At approximately 5:06PM on Friday, January 5, Alaska Airlines Flight 1282 departed from Portland, Oregon en route to Ontario, California. Six minutes later, while traveling at a speed of 271 knots and at an altitude of 14,653 feet, the left mid exit door (MED) located behind seat 26A blew off of the Boeing Air Max 737 Max 9. The plane rapidly depressurized. Thankfully, a catastrophe was averted. At approximately 5:30PM, the plane, all 177 passengers and six crew members on board returned safely to Gate 27B of Portland International Airport. Only three passengers had to be treated for minor injuries.

Regulators, investors, politicians, opinion-makers of all stripes and the general public have all been trying to figure out how such a horrific event could have even occurred. Doors aren’t supposed to blow off planes in mid-flight! Despite its risks, air travel remains the safest way to travel. Based on one recent study, your chances of dying in a car accident are 1 in 114. However, your chances of dying in a plane crash are 1 in 9,821! Although it may not seem or feel like it, you are more likely to die making a one hour drive from Los Angeles to San Diego than you are from taking a 19 hour flight from Los Angeles to Australia. Like anyone who frequently travels by air, I’ve had more than my fair share of turbulent flights. On one flight from Bejing to New York, the turbulence was excruciating. I was so relieved when we landed that I did something that I’ve seen Popes repeatedly do: I kissed the ground. But I’ve never been on a flight when the door of the plane blew off!
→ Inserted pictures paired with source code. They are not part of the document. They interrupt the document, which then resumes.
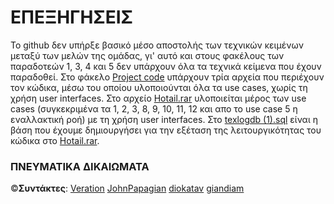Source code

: # ΕΠΕΞΗΓΗΣΕΙΣ

Το github δεν υπήρξε βασικό μέσο αποστολής των τεχνικών κειμένων μεταξύ των μελών της ομάδας, γι' αυτό και στους φακέλους των παραδοτεών 1, 3, 4 και 5 
δεν υπάρχουν όλα τα τεχνικά κείμενα που έχουν παραδοθεί. Στο φάκελο [Project code](https://github.com/JohnPapagian/Tex_Log_CEID_TEAM/tree/main/Project%20code) υπάρχουν τρία αρχεία που περιέχουν τον κώδικα, μέσω του οποίου υλοποιούνται όλα τα use cases, χωρίς τη χρήση user interfaces. 
Στο αρχείο [Hotail.rar](https://github.com/JohnPapagian/Tex_Log_CEID_TEAM/blob/main/Hotail.rar) υλοποιείται μέρος των use cases (συγκεκριμένα τα 1, 2, 3, 8, 9, 10, 11, 12 και απο το use case 5 η εναλλακτική ροή) με τη χρήση user interfaces.
Στο [texlogdb (1).sql](https://github.com/JohnPapagian/Tex_Log_CEID_TEAM/blob/main/texlogdb%20(1).sql) είναι η βάση που έχουμε δημιουργήσει για την εξέταση της λειτουργικότητας του κώδικα στο [Hotail.rar](https://github.com/JohnPapagian/Tex_Log_CEID_TEAM/blob/main/Hotail.rar).
  
### ΠΝΕΥΜΑΤΙΚΑ ΔΙΚΑΙΩΜΑΤΑ
 &copy;**Συντάκτες**: [Veration](https://github.com/Veration) [JohnPapagian](https://github.com/JohnPapagian) [diokatav](https://github.com/diokatav) [giandiam](https://github.com/giandiam)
Earlier this week, the National Safety Transportation Board issued a preliminary report that identified the reason why the incident occurred. Here is an excerpt from the report:

Overall, the observed damage patterns and absence of contact damage or deformation around holes associated with the vertical movement arrestor bolts and upper guide track bolts in the upper guide fittings, hinge fittings, and recovered aft lower hinge guide fitting indicate that the. four bolts that prevent upward movement of the mid exit door (MED) plug were missing before the MED plug moved upward off the stop pads.

In other words, the report found that the bolts that were supposed to keep the mid exit door in place were not there. Further analysis discovered that that particular aircraft had completed several flights without the necessary bolts. So this incident came down to nuts and bolts. It’s amazing that something so small could have caused something big.

Or maybe it isn’t.

Nuts and bolts are designed to hold two objects together. A bolt is usually inserted into the object you want to join and then fastened firmly with the nut. Nuts and bolts are simple and small. But they are intricate, necessary and significant objects. They are usually unseen and often ignored. That is, until doors come off.
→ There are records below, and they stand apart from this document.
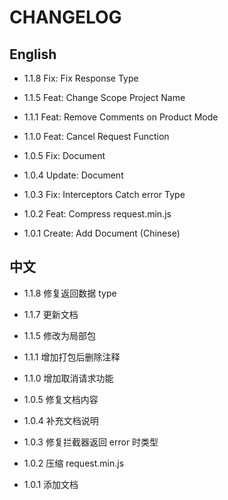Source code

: # CHANGELOG

## English

- 1.1.8 Fix: Fix Response Type

- 1.1.5 Feat: Change Scope Project Name

- 1.1.1 Feat: Remove Comments on Product Mode

- 1.1.0 Feat: Cancel Request Function

- 1.0.5 Fix: Document

- 1.0.4 Update: Document

- 1.0.3 Fix: Interceptors Catch error Type

- 1.0.2 Feat: Compress request.min.js

- 1.0.1 Create: Add Document (Chinese)

## 中文

- 1.1.8 修复返回数据 type

- 1.1.7 更新文档

- 1.1.5 修改为局部包

- 1.1.1 增加打包后删除注释

- 1.1.0 增加取消请求功能

- 1.0.5 修复文档内容

- 1.0.4 补充文档说明

- 1.0.3 修复拦截器返回 error 时类型

- 1.0.2 压缩 request.min.js

- 1.0.1 添加文档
When doors start coming off, and relationships start falling apart, and businesses start failing, our children start regressing, and our health starts deteriorating, we have a tendency too look for the “big things” to explain what happened. In life, leadership and love, we tend to focus so much on the big things, that we have a tendency to ignore the little things. But as Alaska Flight 1282 reminds us, sometimes things come apart because someone didn’t pay attention to the nuts and bolts. Alaska Flight 1282 also reminds us that we can fly for a while with missing nuts and bolts. But if we ignore them, sooner or later, our doors are going to come off. Nuts and bolts are simple and small. But they are intricate, necessary and significant objects.
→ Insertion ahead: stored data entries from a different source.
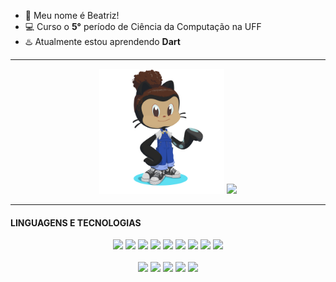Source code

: - :seedling: Meu nome é Beatriz!
- :computer: Curso o **5°** período de Ciência da Computação na UFF
- :hotsprings: Atualmente estou aprendendo **Dart**

<hr>

<div align="center">
  <img height="200px" src="img/octocat-1695906362453.png"/>
  <img src="https://github-readme-stats.vercel.app/api/top-langs/?username=beatrizopdd&layout=compact&hide_title=false&hide_border=false&theme=transparent&hide=CMake&langs_count=15"/>
</div>

<hr>

#### LINGUAGENS E TECNOLOGIAS
<div align="center">
  <img height="60px" src="https://cdn.jsdelivr.net/gh/devicons/devicon/icons/python/python-original-wordmark.svg" />
  <img height="60px" src="https://cdn.jsdelivr.net/gh/devicons/devicon/icons/ruby/ruby-original-wordmark.svg" />
  <img height="60px" src="https://cdn.jsdelivr.net/gh/devicons/devicon/icons/c/c-original.svg" />
  <img height="60px" src="https://cdn.jsdelivr.net/gh/devicons/devicon/icons/java/java-original-wordmark.svg" />
  <img height="60px" src="https://cdn.jsdelivr.net/gh/devicons/devicon/icons/markdown/markdown-original.svg" />
  <img height="60px" src="https://cdn.jsdelivr.net/gh/devicons/devicon/icons/html5/html5-original-wordmark.svg" />
  <img height="60px" src="https://cdn.jsdelivr.net/gh/devicons/devicon/icons/css3/css3-original-wordmark.svg" />
  <img height="60px" src="https://cdn.jsdelivr.net/gh/devicons/devicon/icons/javascript/javascript-original.svg" />
  <img height="60px" src="https://cdn.jsdelivr.net/gh/devicons/devicon@latest/icons/dart/dart-plain-wordmark.svg" />
  <br>
  <br>
  <img height="60px" src="https://cdn.jsdelivr.net/gh/devicons/devicon/icons/vscode/vscode-original.svg" />
  <img height="60px" src="https://cdn.jsdelivr.net/gh/devicons/devicon/icons/git/git-plain-wordmark.svg" />
  <img height="60px" src="https://cdn.jsdelivr.net/gh/devicons/devicon/icons/github/github-original-wordmark.svg" />
  <img height="60px" src="https://cdn.jsdelivr.net/gh/devicons/devicon/icons/jetbrains/jetbrains-original.svg" />
  <img height="60px" src="https://cdn.jsdelivr.net/gh/devicons/devicon/icons/flutter/flutter-original.svg" />
  
</div>

<br>
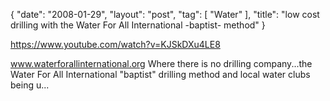 {
   "date": "2008-01-29",
   "layout": "post",
   "tag": [
      "Water"
   ],
   "title": "low cost drilling with the Water For All International -baptist- method"
}

https://www.youtube.com/watch?v=KJSkDXu4LE8  

www.waterforallinternational.org Where there is no drilling company...the Water For All International "baptist" drilling method and local water clubs being u...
It is illuminating that bolts make an appearance in the biblical book of Nehemiah. The book tells the story of a man who was called by God to oversee the reconstruction of the city Jerusalem after it was destroyed by the Babylonians. Although Nehemiah’s efforts were met with resistance and ridicule, he preserved and the project was successful. And several passages make it clear that Nehemiah’s success was due in part to the fact that he paid attention to the bolts. For example, in Nehemiah 3:14, it says that

The Fish Gate was built by the Hassenaah brothers; they repaired it, hung its doors, and installed its bolts and bars. Meremoth son of Uriah, the son of Hakkoz, worked; next to him Meshullam son of Berekiah, the son of Meshezabel; next to him Zadok son of Baana; and next to him the Tekoites (except for their nobles, who wouldn’t work with their master and refused to get their hands dirty with such work).

This text affirms the truth that you can’t build anything without bolts. The mere fact that in his report on the progress of one aspect of the project that he even noticed and mentioned the bolts is telling. Leaders and builders MUST pay attention to the nuts and bolts.

This text also reveals why so many people ignore the bolts. Like the nobles in Nehemiah’s day, we don’t want to get our hands dirty. Nuts and bolt work is dirty work. Nuts and bolts remind me of what Serena Williams once said about playing tennis. She said “the audience doesn’t come to practice.” But practice is one of the “nuts and bolts” of excellence. It is unseen and usually ignored. No one thinks about it, or pays attention to it. That is, until doors start flying off.

Don’t wait until the doors of your life start flying off to work on the nuts and bolts. Do the dirty work—the stuff that no one sees, but that holds life, relationships, and careers together.